=== Section Start ===

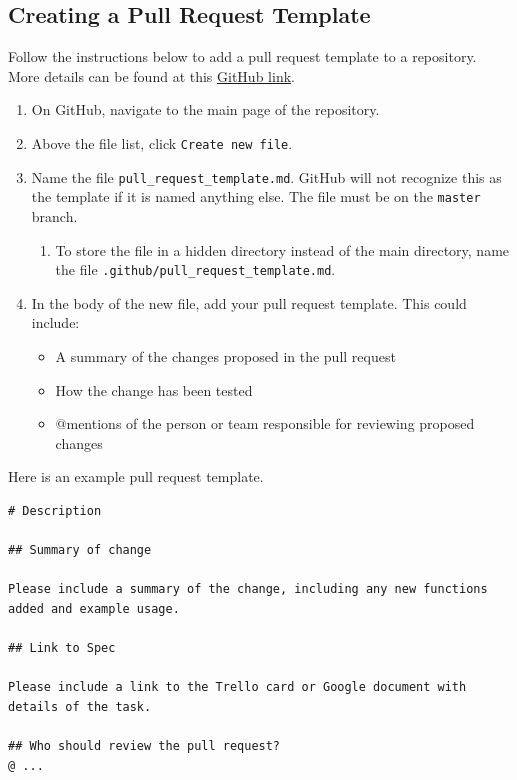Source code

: \documentclass[
]{book}
\providecommand{\tightlist}{%
  \setlength{\itemsep}{0pt}\setlength{\parskip}{0pt}}
\begin{document}
\hypertarget{creating-a-pull-request-template}{%
\subsection{Creating a Pull Request Template}\label{creating-a-pull-request-template}}

Follow the instructions below to add a pull request template to a repository. More details can be found at this \href{https://help.github.com/en/github/building-a-strong-community/creating-a-pull-request-template-for-your-repository}{GitHub link}.

\begin{enumerate}
\def\labelenumi{\arabic{enumi}.}
\tightlist
\item
  On GitHub, navigate to the main page of the repository.
\item
  Above the file list, click \texttt{Create\ new\ file}.
\item
  Name the file \texttt{pull\_request\_template.md}. GitHub will not recognize this as the template if it is named anything else. The file must be on the \texttt{master} branch.

  \begin{enumerate}
  \def\labelenumii{\arabic{enumii}.}
  \tightlist
  \item
    To store the file in a hidden directory instead of the main directory, name the file \texttt{.github/pull\_request\_template.md}.
  \end{enumerate}
\item
  In the body of the new file, add your pull request template. This could include:

  \begin{itemize}
  \tightlist
  \item
    A summary of the changes proposed in the pull request
  \item
    How the change has been tested
  \item
    @mentions of the person or team responsible for reviewing proposed changes
  \end{itemize}
\end{enumerate}

Here is an example pull request template.

\begin{verbatim}
# Description

## Summary of change

Please include a summary of the change, including any new functions added and example usage. 

## Link to Spec

Please include a link to the Trello card or Google document with details of the task. 

## Who should review the pull request?
@ ...
\end{verbatim}
\end{document}
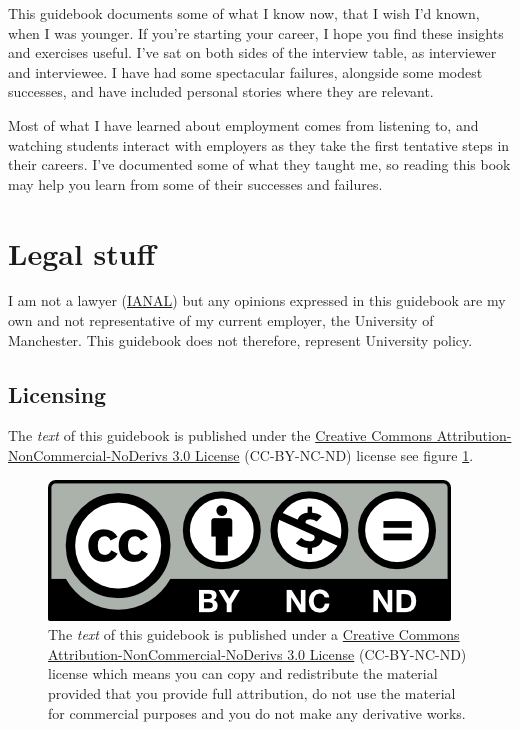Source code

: \documentclass[
]{book}
\begin{document}
This guidebook documents some of what I know now, that I wish I'd known, when I was younger. If you're starting your career, I hope you find these insights and exercises useful. I've sat on both sides of the interview table, as interviewer and interviewee. I have had some spectacular failures, alongside some modest successes, and have included personal stories where they are relevant.

Most of what I have learned about employment comes from listening to, and watching students interact with employers as they take the first tentative steps in their careers. I've documented some of what they taught me, so reading this book may help you learn from some of their successes and failures.

\hypertarget{legal}{%
\section{Legal stuff}\label{legal}}

I am not a lawyer (\href{https://en.wikipedia.org/wiki/IANAL}{IANAL}) but any opinions expressed in this guidebook are my own and not representative of my current employer, the University of Manchester. This guidebook does not therefore, represent University policy.

\hypertarget{license}{%
\subsection{Licensing}\label{license}}

The \emph{text} of this guidebook is published under the \href{https://creativecommons.org/licenses/by-nc-nd/3.0/}{Creative Commons Attribution-NonCommercial-NoDerivs 3.0 License} (CC-BY-NC-ND) license see figure \ref{fig:cc-by-nc-nd-fig}.

\begin{figure}

{\centering \includegraphics[width=1\linewidth]{images/by-nc-nd} 

}

\caption{The \emph{text} of this guidebook is published under a \href{https://creativecommons.org/licenses/by-nc-nd/3.0/}{Creative Commons Attribution-NonCommercial-NoDerivs 3.0 License} (CC-BY-NC-ND) license which means you can copy and redistribute the material provided that you provide full attribution, do not use the material for commercial purposes and you do not make any derivative works.}\label{fig:cc-by-nc-nd-fig}
\end{figure}
\end{document}
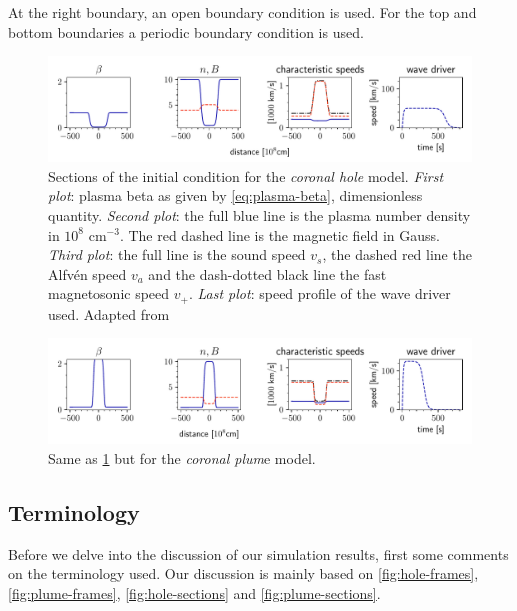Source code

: At the right boundary, an open boundary condition is used. For the top and bottom boundaries a periodic boundary condition is used.

\begin{figure}[H]
	\centering
	\includegraphics[width=.9\linewidth]{images/sections-initial-condition-hole.pdf}
	\caption{Sections of the initial condition for the \emph{coronal hole} model. 
		\emph{First plot}: plasma beta as given by \cref{eq:plasma-beta}, dimensionless quantity.
		\emph{Second plot}: the full blue line is the plasma number density in $10^8$ cm$^{-3}$.
The red dashed line is the magnetic field in Gauss.
\emph{Third plot}: the full line is the sound speed $v_s$, the dashed red line the Alfvén speed $v_a$ and the dash-dotted black line the fast magnetosonic speed $v_+$.
\emph{Last plot}: speed profile of the wave driver used.
Adapted from \cite{coronal-hole}}
	\label{fig:hole-initial}
\end{figure}

\begin{figure}[H]
	\centering
	\includegraphics[width=.9\linewidth]{images/sections-initial-condition-plume.pdf}
	\caption{Same as \cref{fig:hole-initial} but for the \emph{coronal plum}e model.}
	\label{fig:plume-initial}
\end{figure}

\newpage
\subsection{Terminology}
Before we delve into the discussion of our simulation results, first some comments on the terminology used.
Our discussion is mainly based on \cref{fig:hole-frames}, \cref{fig:plume-frames}, \cref{fig:hole-sections} and \cref{fig:plume-sections}.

=== Section End ===

● **Work request**
Without including any picture, repeat the data exactly.

● **Task output**
Source code

: \documentclass[
]{book}
\providecommand{\tightlist}{%
  \setlength{\itemsep}{0pt}\setlength{\parskip}{0pt}}
\begin{document}
\hypertarget{creating-a-pull-request-template}{%
\subsection{Creating a Pull Request Template}\label{creating-a-pull-request-template}}

Follow the instructions below to add a pull request template to a repository. More details can be found at this \href{https://help.github.com/en/github/building-a-strong-community/creating-a-pull-request-template-for-your-repository}{GitHub link}.

\begin{enumerate}
\def\labelenumi{\arabic{enumi}.}
\tightlist
\item
  On GitHub, navigate to the main page of the repository.
\item
  Above the file list, click \texttt{Create\ new\ file}.
\item
  Name the file \texttt{pull\_request\_template.md}. GitHub will not recognize this as the template if it is named anything else. The file must be on the \texttt{master} branch.

  \begin{enumerate}
  \def\labelenumii{\arabic{enumii}.}
  \tightlist
  \item
    To store the file in a hidden directory instead of the main directory, name the file \texttt{.github/pull\_request\_template.md}.
  \end{enumerate}
\item
  In the body of the new file, add your pull request template. This could include:

  \begin{itemize}
  \tightlist
  \item
    A summary of the changes proposed in the pull request
  \item
    How the change has been tested
  \item
    @mentions of the person or team responsible for reviewing proposed changes
  \end{itemize}
\end{enumerate}

Here is an example pull request template.

\begin{verbatim}
# Description

## Summary of change

Please include a summary of the change, including any new functions added and example usage. 

## Link to Spec

Please include a link to the Trello card or Google document with details of the task. 

## Who should review the pull request?
@ ...
\end{verbatim}
\end{document}
Source code

: \documentclass[
]{book}
\begin{document}
This guidebook documents some of what I know now, that I wish I'd known, when I was younger. If you're starting your career, I hope you find these insights and exercises useful. I've sat on both sides of the interview table, as interviewer and interviewee. I have had some spectacular failures, alongside some modest successes, and have included personal stories where they are relevant.

Most of what I have learned about employment comes from listening to, and watching students interact with employers as they take the first tentative steps in their careers. I've documented some of what they taught me, so reading this book may help you learn from some of their successes and failures.

\hypertarget{legal}{%
\section{Legal stuff}\label{legal}}

I am not a lawyer (\href{https://en.wikipedia.org/wiki/IANAL}{IANAL}) but any opinions expressed in this guidebook are my own and not representative of my current employer, the University of Manchester. This guidebook does not therefore, represent University policy.

\hypertarget{license}{%
\subsection{Licensing}\label{license}}

The \emph{text} of this guidebook is published under the \href{https://creativecommons.org/licenses/by-nc-nd/3.0/}{Creative Commons Attribution-NonCommercial-NoDerivs 3.0 License} (CC-BY-NC-ND) license see figure \ref{fig:cc-by-nc-nd-fig}.

\begin{figure}

{\centering \includegraphics[width=1\linewidth]{images/by-nc-nd} 

}

\caption{The \emph{text} of this guidebook is published under a \href{https://creativecommons.org/licenses/by-nc-nd/3.0/}{Creative Commons Attribution-NonCommercial-NoDerivs 3.0 License} (CC-BY-NC-ND) license which means you can copy and redistribute the material provided that you provide full attribution, do not use the material for commercial purposes and you do not make any derivative works.}\label{fig:cc-by-nc-nd-fig}
\end{figure}
\end{document}
Source code

: At the right boundary, an open boundary condition is used. For the top and bottom boundaries a periodic boundary condition is used.

\begin{figure}[H]
	\centering
	\includegraphics[width=.9\linewidth]{images/sections-initial-condition-hole.pdf}
	\caption{Sections of the initial condition for the \emph{coronal hole} model. 
		\emph{First plot}: plasma beta as given by \cref{eq:plasma-beta}, dimensionless quantity.
		\emph{Second plot}: the full blue line is the plasma number density in $10^8$ cm$^{-3}$.
The red dashed line is the magnetic field in Gauss.
\emph{Third plot}: the full line is the sound speed $v_s$, the dashed red line the Alfvén speed $v_a$ and the dash-dotted black line the fast magnetosonic speed $v_+$.
\emph{Last plot}: speed profile of the wave driver used.
Adapted from \cite{coronal-hole}}
	\label{fig:hole-initial}
\end{figure}

\begin{figure}[H]
	\centering
	\includegraphics[width=.9\linewidth]{images/sections-initial-condition-plume.pdf}
	\caption{Same as \cref{fig:hole-initial} but for the \emph{coronal plum}e model.}
	\label{fig:plume-initial}
\end{figure}

\newpage
\subsection{Terminology}
Before we delve into the discussion of our simulation results, first some comments on the terminology used.
Our discussion is mainly based on \cref{fig:hole-frames}, \cref{fig:plume-frames}, \cref{fig:hole-sections} and \cref{fig:plume-sections}.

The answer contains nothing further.